(Records contained in a dataset)
────────────────────────────────────────
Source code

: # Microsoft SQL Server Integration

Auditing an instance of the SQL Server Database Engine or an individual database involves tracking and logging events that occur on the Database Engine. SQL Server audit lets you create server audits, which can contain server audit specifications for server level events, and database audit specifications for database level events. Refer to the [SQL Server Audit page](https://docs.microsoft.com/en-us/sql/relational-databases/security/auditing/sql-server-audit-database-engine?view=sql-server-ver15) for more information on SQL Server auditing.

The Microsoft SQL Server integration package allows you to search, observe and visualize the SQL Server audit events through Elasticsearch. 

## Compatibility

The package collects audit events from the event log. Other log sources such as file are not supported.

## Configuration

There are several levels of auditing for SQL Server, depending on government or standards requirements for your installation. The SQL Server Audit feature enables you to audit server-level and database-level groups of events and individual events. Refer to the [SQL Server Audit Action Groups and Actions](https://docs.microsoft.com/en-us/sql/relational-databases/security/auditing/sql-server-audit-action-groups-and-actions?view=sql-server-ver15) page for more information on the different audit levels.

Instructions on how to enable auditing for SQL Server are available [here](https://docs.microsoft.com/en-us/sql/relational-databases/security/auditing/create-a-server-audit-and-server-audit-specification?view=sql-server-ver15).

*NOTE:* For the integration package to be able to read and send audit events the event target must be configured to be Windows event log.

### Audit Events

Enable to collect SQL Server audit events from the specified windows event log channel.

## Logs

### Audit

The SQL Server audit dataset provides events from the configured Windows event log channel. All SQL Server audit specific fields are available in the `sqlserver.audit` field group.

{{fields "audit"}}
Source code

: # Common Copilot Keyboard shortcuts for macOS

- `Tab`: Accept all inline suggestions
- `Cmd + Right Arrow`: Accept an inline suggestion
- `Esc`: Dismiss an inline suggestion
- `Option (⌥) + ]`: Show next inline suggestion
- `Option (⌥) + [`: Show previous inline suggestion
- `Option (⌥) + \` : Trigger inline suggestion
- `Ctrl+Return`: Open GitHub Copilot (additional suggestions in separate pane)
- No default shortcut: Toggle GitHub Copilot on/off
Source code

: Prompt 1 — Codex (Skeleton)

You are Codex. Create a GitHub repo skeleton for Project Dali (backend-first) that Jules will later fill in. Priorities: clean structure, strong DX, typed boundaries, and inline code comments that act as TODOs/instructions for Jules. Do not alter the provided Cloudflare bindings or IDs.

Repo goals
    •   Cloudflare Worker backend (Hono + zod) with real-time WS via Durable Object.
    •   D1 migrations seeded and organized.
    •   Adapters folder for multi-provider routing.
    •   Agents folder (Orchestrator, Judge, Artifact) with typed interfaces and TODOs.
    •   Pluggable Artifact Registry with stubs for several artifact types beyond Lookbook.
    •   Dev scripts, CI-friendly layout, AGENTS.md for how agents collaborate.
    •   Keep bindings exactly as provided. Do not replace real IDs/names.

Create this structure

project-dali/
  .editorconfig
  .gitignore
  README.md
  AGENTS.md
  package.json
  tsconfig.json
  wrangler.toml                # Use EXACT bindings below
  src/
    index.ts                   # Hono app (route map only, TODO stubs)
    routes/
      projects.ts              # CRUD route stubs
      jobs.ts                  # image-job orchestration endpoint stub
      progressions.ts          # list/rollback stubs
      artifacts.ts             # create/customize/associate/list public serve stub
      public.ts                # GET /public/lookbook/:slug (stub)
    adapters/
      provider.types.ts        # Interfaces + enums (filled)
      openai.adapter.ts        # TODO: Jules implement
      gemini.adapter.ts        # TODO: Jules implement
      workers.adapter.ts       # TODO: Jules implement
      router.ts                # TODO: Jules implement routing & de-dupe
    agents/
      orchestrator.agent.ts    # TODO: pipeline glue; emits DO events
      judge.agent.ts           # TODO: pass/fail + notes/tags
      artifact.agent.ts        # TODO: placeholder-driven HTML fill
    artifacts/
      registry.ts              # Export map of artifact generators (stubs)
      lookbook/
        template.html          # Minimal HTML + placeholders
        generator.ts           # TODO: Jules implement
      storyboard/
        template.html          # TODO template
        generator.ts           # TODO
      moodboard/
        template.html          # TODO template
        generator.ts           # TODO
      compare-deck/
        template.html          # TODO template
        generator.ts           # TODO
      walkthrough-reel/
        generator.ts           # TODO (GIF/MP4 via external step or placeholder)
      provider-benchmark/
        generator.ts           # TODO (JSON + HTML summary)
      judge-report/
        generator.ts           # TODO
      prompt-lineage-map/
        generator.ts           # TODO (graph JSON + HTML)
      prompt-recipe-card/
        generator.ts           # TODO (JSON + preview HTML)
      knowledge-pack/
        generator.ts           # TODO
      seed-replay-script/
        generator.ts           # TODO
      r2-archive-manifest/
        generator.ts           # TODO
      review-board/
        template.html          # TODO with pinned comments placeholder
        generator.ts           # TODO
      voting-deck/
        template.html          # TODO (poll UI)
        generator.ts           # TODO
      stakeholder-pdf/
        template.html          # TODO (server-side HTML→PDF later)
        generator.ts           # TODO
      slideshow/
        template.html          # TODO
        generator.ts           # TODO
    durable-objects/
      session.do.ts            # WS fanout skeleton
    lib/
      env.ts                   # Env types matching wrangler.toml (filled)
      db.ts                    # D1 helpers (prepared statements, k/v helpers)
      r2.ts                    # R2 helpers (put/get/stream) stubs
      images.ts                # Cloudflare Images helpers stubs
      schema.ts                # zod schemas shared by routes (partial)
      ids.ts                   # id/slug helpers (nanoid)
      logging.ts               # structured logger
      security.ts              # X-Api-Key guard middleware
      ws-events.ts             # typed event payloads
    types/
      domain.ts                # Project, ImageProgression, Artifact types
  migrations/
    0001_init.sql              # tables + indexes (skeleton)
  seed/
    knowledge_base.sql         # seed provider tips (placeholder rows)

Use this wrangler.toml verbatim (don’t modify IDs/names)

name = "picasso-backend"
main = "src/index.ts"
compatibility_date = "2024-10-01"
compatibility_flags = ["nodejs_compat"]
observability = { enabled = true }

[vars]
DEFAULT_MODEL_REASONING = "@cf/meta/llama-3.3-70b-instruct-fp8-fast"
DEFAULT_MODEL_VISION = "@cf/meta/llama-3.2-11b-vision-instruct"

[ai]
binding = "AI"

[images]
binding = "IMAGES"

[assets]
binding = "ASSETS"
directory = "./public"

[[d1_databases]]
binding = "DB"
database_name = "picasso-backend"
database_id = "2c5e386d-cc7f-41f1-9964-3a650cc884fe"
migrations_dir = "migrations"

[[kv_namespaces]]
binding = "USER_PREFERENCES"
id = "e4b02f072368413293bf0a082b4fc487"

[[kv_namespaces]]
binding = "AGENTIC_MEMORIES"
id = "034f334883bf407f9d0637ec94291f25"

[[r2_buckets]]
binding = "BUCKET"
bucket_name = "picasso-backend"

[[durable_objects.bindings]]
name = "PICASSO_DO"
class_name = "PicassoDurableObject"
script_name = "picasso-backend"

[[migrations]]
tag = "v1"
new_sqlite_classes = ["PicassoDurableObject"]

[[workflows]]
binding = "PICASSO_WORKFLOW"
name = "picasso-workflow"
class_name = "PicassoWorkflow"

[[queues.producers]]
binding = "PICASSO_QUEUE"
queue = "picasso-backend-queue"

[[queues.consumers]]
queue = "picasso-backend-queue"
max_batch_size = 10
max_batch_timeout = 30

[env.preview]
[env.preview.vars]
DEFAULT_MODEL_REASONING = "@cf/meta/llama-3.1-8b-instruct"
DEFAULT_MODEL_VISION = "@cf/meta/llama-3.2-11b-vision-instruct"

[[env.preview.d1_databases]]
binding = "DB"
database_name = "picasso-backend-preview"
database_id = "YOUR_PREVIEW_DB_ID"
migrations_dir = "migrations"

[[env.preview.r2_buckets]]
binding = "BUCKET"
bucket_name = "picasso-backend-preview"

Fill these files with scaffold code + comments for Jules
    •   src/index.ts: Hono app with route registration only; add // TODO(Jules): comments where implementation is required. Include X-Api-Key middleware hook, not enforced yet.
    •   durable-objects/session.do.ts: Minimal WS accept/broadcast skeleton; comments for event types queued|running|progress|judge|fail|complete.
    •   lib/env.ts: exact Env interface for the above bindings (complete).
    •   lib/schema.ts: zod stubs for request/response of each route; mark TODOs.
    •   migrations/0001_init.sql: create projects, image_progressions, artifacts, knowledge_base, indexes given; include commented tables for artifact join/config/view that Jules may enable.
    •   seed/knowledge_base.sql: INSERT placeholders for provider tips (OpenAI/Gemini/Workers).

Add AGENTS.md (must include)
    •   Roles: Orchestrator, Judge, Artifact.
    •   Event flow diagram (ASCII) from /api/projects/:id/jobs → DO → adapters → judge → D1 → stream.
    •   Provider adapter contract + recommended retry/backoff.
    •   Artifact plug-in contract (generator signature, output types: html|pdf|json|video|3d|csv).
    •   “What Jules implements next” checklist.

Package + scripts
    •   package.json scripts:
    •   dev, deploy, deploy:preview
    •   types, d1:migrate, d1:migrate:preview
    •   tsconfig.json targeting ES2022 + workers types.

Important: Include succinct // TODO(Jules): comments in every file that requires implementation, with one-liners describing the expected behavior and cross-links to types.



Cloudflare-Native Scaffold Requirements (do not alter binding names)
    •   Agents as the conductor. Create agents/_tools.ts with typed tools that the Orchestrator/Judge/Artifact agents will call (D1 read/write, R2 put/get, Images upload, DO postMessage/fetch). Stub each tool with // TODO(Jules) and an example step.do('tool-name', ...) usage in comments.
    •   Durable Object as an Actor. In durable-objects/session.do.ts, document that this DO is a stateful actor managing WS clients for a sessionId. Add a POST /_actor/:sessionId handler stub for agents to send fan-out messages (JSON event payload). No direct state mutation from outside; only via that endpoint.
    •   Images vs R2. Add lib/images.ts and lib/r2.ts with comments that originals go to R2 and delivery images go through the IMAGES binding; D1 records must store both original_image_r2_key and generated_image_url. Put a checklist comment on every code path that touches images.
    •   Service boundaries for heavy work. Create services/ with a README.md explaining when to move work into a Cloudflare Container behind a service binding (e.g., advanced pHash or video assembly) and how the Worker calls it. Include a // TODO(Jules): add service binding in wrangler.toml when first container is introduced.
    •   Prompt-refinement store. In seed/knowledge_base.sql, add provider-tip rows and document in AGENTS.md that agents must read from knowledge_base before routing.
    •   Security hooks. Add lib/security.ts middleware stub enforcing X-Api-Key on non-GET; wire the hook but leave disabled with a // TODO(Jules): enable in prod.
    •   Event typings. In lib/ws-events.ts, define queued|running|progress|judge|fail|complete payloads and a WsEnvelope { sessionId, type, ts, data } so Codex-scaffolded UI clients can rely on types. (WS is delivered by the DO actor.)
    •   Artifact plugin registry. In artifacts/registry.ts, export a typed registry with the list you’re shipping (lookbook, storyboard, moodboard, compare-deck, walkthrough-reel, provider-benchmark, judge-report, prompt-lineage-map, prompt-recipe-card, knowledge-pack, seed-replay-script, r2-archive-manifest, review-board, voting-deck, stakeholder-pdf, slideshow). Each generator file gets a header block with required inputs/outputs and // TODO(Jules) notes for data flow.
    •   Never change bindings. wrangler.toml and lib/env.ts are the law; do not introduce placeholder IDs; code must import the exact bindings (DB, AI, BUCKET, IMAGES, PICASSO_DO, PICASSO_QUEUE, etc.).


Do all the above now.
────────────────────────────────────────
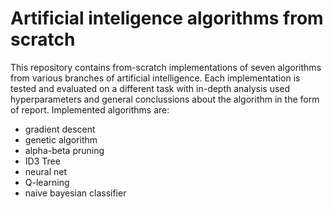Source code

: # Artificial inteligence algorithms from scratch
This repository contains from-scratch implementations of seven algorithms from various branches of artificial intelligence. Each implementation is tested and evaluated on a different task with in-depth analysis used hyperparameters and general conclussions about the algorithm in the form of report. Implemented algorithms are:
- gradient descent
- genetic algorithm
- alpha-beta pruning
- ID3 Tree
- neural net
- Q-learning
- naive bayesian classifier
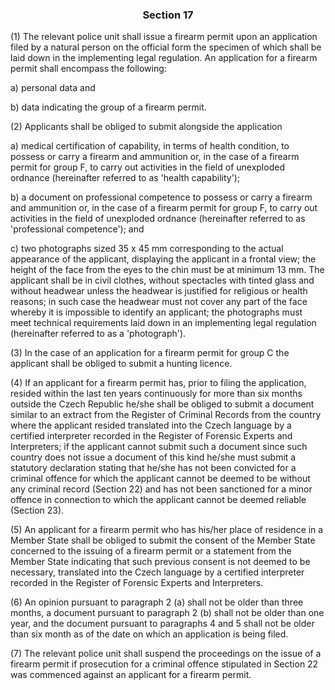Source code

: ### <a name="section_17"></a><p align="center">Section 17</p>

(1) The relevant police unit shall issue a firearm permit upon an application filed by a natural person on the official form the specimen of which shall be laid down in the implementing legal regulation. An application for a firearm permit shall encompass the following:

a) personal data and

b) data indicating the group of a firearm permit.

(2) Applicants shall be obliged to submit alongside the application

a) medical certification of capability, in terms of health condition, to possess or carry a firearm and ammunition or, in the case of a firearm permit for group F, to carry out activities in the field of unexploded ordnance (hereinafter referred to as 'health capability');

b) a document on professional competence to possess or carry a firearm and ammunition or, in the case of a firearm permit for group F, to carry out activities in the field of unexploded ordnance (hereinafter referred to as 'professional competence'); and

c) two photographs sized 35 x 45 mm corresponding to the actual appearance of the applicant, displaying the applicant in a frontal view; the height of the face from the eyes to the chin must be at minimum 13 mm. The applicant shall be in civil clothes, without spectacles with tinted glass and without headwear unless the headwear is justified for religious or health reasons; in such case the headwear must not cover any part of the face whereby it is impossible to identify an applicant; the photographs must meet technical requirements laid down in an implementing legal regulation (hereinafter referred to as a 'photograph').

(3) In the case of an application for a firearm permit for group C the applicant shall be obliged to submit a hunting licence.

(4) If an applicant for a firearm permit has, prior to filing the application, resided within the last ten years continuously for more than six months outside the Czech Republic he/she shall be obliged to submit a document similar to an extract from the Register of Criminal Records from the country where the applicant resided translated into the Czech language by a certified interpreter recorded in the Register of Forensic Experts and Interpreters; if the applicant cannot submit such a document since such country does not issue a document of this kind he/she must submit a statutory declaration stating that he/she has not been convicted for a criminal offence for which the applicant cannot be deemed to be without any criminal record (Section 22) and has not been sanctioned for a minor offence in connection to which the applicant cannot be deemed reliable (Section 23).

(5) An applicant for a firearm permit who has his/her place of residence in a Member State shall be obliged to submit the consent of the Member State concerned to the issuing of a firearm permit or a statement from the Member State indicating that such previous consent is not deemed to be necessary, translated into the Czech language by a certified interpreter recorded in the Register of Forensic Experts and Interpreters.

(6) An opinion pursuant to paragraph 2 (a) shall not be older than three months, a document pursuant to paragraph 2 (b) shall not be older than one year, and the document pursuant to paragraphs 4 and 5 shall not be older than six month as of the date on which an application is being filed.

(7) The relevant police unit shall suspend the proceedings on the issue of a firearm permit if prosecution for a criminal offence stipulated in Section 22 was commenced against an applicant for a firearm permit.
────────────────────────────────────────
TASK OBJECTIVE. Determine how many lines above contain the word "queues", then give the number by itself.

FINISHED TASK. 2